### [AIM OF THE TASK]
Copy, word for word, the lines of the entries below between the one with "game live. | X" and the one with "an internet connection_", inclusive, and leave out everything else.

::::

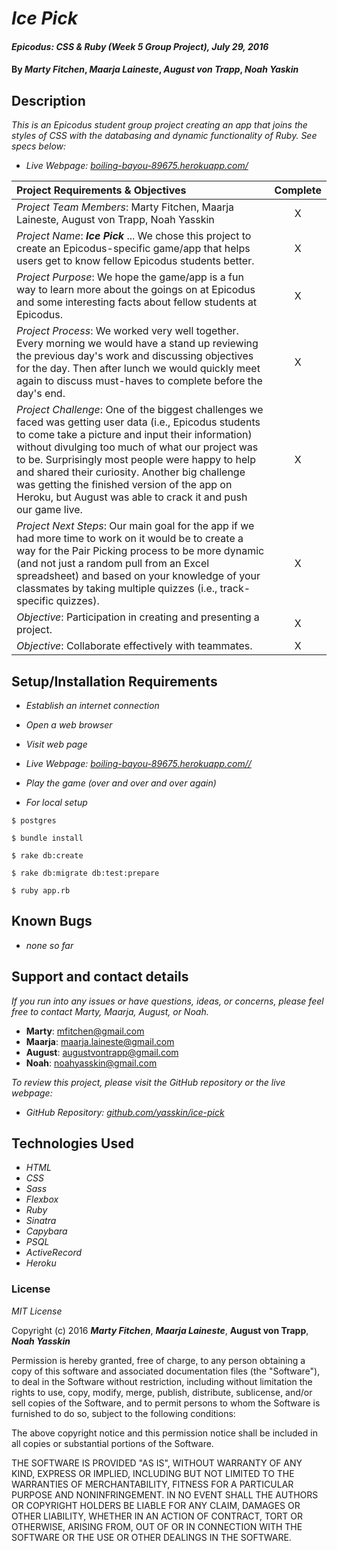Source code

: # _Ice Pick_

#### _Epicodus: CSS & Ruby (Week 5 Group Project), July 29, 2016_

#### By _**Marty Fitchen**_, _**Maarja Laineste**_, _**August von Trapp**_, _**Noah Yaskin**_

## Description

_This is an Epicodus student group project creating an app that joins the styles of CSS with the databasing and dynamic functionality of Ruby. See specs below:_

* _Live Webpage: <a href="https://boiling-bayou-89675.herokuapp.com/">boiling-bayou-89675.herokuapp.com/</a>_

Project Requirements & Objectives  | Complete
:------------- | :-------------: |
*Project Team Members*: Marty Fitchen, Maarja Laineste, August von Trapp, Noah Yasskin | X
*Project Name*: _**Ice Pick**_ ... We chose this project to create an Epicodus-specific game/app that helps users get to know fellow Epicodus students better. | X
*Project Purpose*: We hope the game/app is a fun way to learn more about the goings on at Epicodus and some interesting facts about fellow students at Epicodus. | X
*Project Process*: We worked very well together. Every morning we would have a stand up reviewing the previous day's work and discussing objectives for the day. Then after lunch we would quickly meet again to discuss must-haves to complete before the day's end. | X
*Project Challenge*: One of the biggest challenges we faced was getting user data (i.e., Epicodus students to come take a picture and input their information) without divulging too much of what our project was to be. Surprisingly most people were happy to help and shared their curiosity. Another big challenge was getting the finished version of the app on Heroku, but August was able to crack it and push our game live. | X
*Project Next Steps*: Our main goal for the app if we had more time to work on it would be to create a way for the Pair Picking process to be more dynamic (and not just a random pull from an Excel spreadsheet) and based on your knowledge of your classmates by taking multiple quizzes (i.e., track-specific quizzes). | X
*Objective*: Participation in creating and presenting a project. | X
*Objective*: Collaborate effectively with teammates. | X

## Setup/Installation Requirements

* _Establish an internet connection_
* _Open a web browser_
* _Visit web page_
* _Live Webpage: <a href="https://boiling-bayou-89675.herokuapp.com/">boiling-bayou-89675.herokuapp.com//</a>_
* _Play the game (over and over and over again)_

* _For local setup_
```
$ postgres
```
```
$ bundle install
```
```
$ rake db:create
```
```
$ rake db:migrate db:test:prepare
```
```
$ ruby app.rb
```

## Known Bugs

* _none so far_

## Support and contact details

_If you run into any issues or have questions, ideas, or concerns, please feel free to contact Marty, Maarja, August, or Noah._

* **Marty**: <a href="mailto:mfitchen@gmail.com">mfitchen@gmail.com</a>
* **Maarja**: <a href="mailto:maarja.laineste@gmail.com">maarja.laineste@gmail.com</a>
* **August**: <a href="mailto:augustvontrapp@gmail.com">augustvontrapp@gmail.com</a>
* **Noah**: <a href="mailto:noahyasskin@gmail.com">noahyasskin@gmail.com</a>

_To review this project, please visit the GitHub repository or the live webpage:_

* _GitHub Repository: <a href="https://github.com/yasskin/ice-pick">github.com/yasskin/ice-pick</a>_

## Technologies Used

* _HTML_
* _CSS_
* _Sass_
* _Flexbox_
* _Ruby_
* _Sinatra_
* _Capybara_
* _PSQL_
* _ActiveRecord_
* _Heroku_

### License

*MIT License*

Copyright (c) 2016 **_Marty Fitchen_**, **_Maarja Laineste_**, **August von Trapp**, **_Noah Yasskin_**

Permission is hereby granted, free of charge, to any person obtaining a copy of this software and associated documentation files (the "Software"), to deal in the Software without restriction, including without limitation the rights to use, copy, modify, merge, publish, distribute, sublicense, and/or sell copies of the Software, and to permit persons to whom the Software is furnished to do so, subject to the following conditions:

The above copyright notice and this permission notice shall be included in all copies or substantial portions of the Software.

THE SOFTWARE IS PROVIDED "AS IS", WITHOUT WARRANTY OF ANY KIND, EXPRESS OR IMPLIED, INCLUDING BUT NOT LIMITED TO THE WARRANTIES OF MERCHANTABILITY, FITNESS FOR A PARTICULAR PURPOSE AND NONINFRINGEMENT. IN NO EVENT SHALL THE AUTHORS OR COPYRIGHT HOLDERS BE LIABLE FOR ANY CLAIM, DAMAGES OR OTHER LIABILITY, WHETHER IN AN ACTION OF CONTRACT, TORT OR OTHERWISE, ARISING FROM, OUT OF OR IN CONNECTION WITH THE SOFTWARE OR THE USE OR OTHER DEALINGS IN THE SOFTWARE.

::::

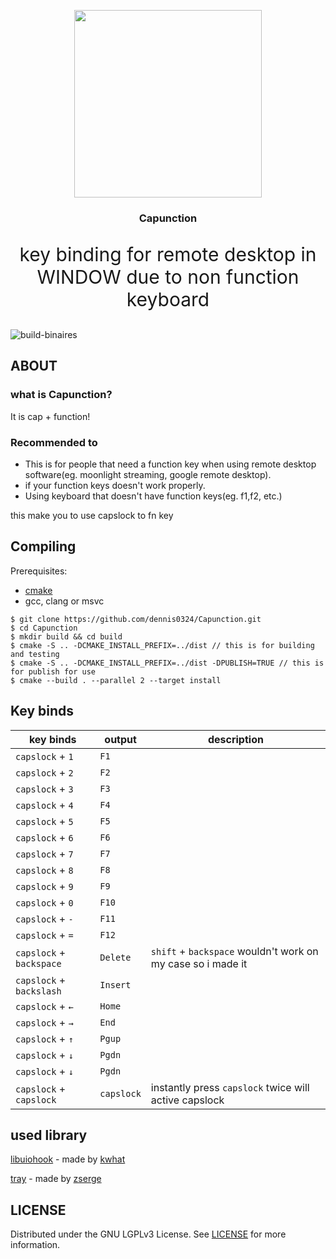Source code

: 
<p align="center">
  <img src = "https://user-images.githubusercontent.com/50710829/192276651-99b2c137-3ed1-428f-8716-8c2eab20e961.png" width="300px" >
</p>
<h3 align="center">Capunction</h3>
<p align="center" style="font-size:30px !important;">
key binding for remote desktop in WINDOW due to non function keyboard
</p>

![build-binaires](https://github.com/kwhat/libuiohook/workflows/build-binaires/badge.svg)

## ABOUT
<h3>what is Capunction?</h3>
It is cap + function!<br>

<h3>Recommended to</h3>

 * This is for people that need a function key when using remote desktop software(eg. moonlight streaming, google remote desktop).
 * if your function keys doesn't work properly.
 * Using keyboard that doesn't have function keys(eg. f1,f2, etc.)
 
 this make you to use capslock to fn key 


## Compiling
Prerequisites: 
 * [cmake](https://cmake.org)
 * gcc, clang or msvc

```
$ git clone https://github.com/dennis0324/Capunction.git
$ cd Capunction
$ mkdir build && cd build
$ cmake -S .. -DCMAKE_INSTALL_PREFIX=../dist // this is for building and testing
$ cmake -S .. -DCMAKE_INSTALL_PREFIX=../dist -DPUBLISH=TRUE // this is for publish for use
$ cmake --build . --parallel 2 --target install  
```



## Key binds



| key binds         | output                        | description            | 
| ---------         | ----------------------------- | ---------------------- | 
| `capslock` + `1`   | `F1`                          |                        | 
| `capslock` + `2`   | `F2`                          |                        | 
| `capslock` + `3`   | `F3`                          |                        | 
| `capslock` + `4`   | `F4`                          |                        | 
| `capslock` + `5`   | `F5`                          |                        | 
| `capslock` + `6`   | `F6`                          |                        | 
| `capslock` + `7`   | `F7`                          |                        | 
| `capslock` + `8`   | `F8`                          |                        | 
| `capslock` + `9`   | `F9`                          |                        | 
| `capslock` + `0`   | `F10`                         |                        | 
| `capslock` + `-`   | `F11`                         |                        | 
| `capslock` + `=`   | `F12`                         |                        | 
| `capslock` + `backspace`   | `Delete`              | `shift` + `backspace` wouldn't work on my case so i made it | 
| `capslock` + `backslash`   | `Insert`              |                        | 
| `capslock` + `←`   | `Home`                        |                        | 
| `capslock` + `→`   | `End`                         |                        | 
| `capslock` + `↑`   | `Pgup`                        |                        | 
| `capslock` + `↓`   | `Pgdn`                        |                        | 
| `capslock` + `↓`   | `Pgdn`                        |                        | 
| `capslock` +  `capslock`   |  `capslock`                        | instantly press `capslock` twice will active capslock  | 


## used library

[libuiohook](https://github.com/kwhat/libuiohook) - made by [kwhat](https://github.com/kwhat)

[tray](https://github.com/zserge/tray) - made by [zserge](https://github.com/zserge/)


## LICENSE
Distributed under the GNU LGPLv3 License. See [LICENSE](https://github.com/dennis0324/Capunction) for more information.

::::

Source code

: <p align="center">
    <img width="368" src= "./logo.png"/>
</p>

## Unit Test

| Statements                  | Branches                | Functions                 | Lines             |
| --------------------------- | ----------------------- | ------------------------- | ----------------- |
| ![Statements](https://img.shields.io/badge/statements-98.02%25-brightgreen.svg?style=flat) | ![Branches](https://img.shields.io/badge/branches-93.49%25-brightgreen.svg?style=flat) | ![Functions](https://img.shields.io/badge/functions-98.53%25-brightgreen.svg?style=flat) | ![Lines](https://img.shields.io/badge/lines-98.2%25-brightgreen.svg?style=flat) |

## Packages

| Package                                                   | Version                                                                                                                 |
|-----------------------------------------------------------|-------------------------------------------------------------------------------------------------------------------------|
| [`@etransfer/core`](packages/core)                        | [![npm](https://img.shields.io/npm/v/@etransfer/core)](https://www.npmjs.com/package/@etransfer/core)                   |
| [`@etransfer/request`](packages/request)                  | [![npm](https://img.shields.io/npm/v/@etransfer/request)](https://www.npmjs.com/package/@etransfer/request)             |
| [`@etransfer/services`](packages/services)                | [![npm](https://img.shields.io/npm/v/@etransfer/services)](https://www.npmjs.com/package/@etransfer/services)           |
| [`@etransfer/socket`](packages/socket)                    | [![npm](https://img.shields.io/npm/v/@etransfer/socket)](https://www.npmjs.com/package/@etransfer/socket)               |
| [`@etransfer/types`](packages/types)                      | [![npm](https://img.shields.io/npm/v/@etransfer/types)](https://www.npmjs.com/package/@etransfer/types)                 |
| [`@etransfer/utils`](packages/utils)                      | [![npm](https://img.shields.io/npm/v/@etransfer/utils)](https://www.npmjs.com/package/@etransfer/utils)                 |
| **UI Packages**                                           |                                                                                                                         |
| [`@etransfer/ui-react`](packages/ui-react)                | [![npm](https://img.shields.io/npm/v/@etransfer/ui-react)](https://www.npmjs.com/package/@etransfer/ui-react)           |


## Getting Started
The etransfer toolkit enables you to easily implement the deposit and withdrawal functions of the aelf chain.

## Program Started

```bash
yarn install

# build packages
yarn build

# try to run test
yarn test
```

::::

### [RESPONSE TO THIS TASK]
*Project Challenge*: One of the biggest challenges we faced was getting user data (i.e., Epicodus students to come take a picture and input their information) without divulging too much of what our project was to be. Surprisingly most people were happy to help and shared their curiosity. Another big challenge was getting the finished version of the app on Heroku, but August was able to crack it and push our game live. | X
*Project Next Steps*: Our main goal for the app if we had more time to work on it would be to create a way for the Pair Picking process to be more dynamic (and not just a random pull from an Excel spreadsheet) and based on your knowledge of your classmates by taking multiple quizzes (i.e., track-specific quizzes). | X
*Objective*: Participation in creating and presenting a project. | X
*Objective*: Collaborate effectively with teammates. | X

## Setup/Installation Requirements

* _Establish an internet connection_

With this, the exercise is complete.